On March 13 Tojo and the two Chiefs of Staff went to the Palace to submit a joint report to the Emperor on the new war policy: “It will not only be most difficult to defeat the United States and Britain in a short period, but the war cannot be brought to an end through surrender. It is essential to further expand the political and military advantages achieved through glorious victories since the opening of hostilities, by utilizing the present war situation to establish a political and strategic structure capable of withstanding a protracted war. We must take every possible step, within the limits of our national capabilities, to force the United States and Britain to remain on the defensive. Any definite measure of vital significance to be effected in this connection will be given thorough study and will be presented to His Majesty for approval each time.”
The hard-won compromise was accepted by everyone but the most influential man in the Navy. Spurred by his gambler’s instinct, Admiral Yamamoto was set upon launching another audacious attack on American territory—an invasion of Midway, an atoll comprising two small islands, less than thirteen hundred miles northwest of Pearl Harbor. This alone would protect the homeland from a direct surprise attack by the Pacific Fleet.
Yamamoto’s plan found few adherents in the Navy General Staff, and he sent his favorite chess partner, Commander Yasuji Watanabe, to Tokyo to win support. But Captain Tomioka and Commander Kazunari Miyo, the aviation operations officer, were not impressed by his advocacy. How could Midway be held, let alone supplied, assuming it was taken? Moreover, it offered few rewards. On the other hand, seizure of the three island groups near Australia would surely lure the U. S. fleet to the Decisive Battle in an area where Japan could get support from the neighboring Solomon Islands.
The argument was settled not by reason but by threat. Watanabe took Yamamoto’s case to their superior, Admiral Shigeru Fukudome. Miyo persisted in his arguments, and Watanabe went off to telephone Yamamoto. He brought back an ultimatum: it was either the Midway operation or Yamamoto’s resignation. Navy Chief of Staff Nag
ano ruled: “In that case, we might as well let him try his plan.”
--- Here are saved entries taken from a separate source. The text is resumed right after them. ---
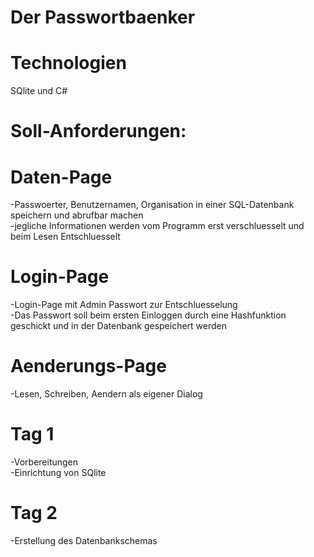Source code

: # Der Passwortbaenker

# Technologien 
SQlite und C#   <br>

# Soll-Anforderungen:

# Daten-Page
-Passwoerter, Benutzernamen, Organisation in einer SQL-Datenbank speichern und abrufbar machen  <br>
-jegliche Informationen werden vom Programm erst verschluesselt und beim Lesen Entschluesselt<br>   

# Login-Page
-Login-Page mit Admin Passwort zur Entschluesselung  <br>
-Das Passwort soll beim ersten Einloggen durch eine Hashfunktion geschickt und in der Datenbank gespeichert werden <br> 

# Aenderungs-Page
-Lesen, Schreiben, Aendern als eigener Dialog <br>  

# Tag 1  
-Vorbereitungen  <br>
-Einrichtung von SQlite <br>

# Tag 2
-Erstellung des Datenbankschemas <br>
This was April 5. Eleven days later a directive was issued to invade Midway and the Aleutians. Tomioka and Miyo were “mortified,” but had no choice but to end all resistance. No specific date, however, was set by Tokyo, despite Yamamoto’s insistent requests. The Navy General Staff saw no need for haste. It took an American named Doolittle to spur them into action.
2.
Shortly after Pearl Harbor, President Roosevelt had remarked that he would like to bomb the enemy mainland as soon as possible to avenge in small part the “sneak” attack. The distance involved made it seem like wishful thinking until it occurred to the operations officer on Admiral King’s staff that long-range Army bombers might be launched from a carrier’s deck. The idea intrigued King and the Army Air Corps, and by the beginning of March, twenty-four crews were at Eglin Field, Florida, learning how to lift off a modified twin-engine B-25 bomber from a 500-foot runway. Their commander was a remarkable combination—an aeronautical scientist and a daring pilot with several speed records to his credit. Lieutenant Colonel James H. Doolittle was the first man to fly across the United States in twelve hours; the first to do the impossible, the outside loop; and the first to land a plane blind.